**Information:**
+ + + +

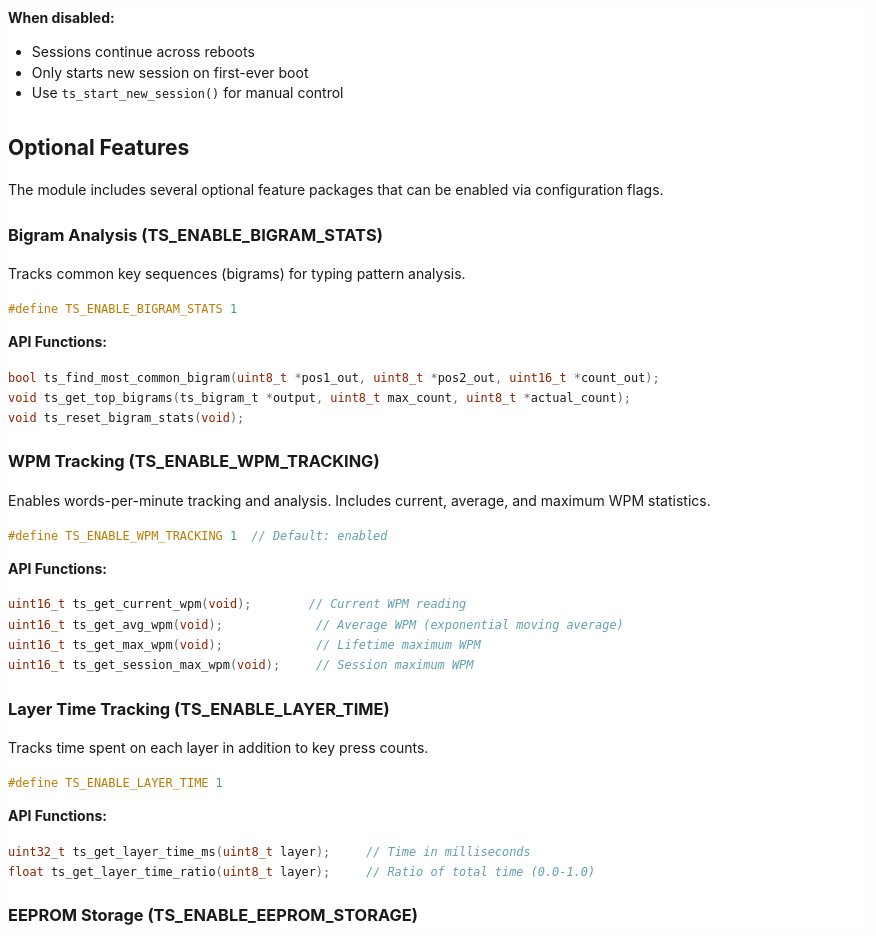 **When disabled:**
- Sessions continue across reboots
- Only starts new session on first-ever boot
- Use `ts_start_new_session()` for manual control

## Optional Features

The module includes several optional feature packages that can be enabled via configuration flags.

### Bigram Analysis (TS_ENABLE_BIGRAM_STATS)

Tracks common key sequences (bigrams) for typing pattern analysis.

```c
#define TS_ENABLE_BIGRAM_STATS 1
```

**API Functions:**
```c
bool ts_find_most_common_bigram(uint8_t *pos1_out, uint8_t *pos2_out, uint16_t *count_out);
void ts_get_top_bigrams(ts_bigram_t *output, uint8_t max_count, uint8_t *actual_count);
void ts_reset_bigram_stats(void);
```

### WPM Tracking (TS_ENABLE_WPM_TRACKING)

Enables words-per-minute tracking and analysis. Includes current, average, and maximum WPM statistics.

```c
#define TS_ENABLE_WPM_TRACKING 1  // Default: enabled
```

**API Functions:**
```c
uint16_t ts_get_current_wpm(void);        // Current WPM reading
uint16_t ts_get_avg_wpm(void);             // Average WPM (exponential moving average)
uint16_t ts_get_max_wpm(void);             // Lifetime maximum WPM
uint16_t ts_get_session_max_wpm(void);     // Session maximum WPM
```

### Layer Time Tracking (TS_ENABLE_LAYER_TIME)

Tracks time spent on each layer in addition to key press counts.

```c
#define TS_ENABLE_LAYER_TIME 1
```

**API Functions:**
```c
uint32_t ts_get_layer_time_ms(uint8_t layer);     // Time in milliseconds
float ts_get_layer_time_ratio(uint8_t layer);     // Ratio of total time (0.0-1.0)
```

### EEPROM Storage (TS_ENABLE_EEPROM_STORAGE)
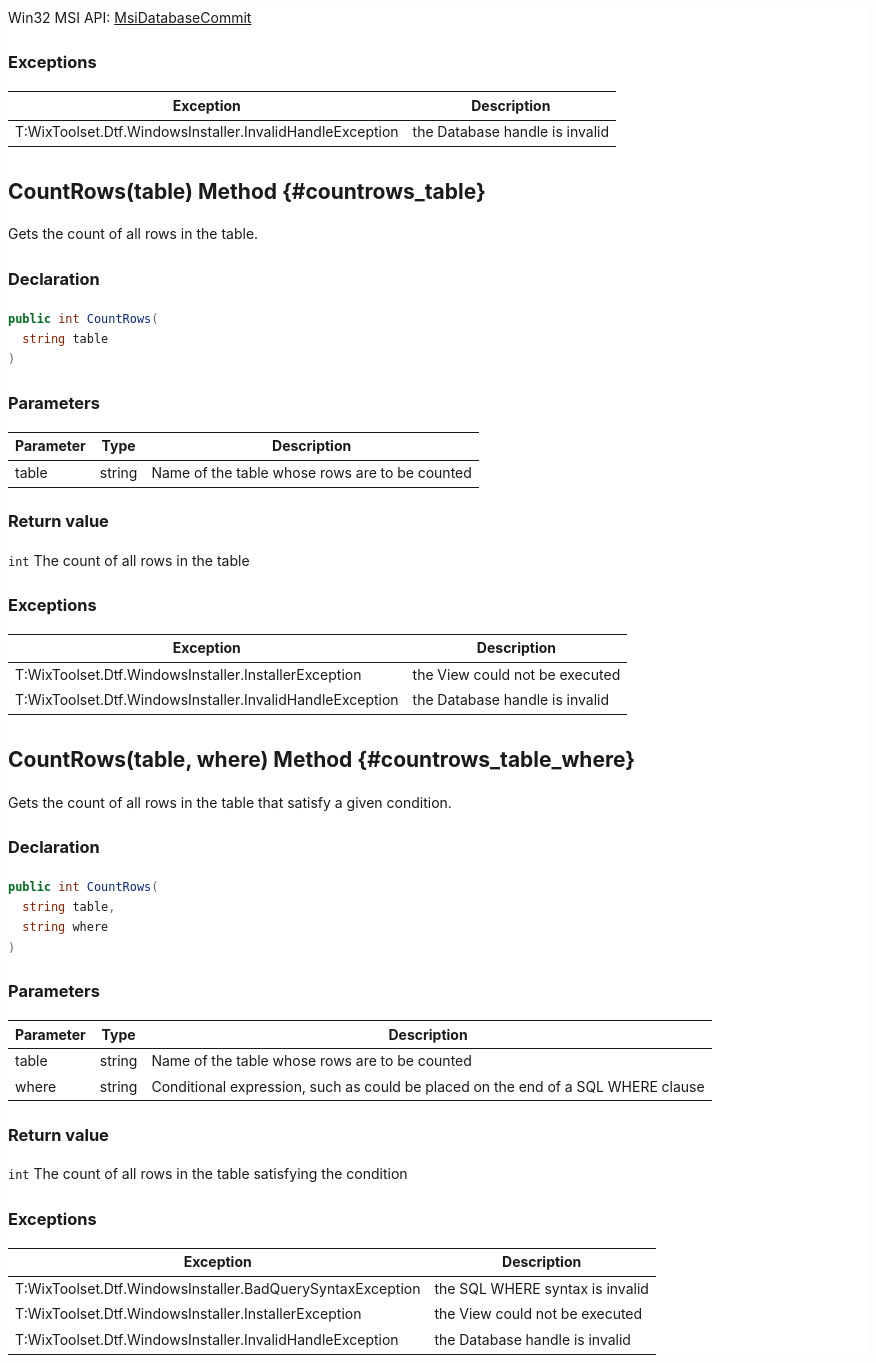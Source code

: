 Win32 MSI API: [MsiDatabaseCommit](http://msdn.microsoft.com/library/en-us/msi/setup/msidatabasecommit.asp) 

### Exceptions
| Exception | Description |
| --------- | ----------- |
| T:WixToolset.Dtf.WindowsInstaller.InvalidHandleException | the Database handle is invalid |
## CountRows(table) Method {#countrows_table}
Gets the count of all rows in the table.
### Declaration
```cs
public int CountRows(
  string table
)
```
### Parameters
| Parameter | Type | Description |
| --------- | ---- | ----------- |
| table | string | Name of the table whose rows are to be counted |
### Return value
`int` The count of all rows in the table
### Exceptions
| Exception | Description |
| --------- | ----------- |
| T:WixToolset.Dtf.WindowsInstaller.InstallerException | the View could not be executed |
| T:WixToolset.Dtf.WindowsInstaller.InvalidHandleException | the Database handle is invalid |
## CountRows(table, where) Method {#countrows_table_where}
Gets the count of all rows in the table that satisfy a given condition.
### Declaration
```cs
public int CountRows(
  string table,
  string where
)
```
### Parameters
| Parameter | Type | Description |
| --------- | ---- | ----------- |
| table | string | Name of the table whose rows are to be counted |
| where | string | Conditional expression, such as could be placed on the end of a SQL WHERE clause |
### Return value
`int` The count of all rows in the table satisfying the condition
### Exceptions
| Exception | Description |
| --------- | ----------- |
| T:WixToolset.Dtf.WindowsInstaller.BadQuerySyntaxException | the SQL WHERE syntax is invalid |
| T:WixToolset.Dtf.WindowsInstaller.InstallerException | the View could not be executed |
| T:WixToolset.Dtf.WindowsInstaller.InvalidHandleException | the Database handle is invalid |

+ + + +

**What you have to do:** Scan the listing for the word "string". Copy every line in which it appears.

**The completed task:**
  string table
| table | string | Name of the table whose rows are to be counted |
  string table,
  string where
| table | string | Name of the table whose rows are to be counted |
| where | string | Conditional expression, such as could be placed on the end of a SQL WHERE clause |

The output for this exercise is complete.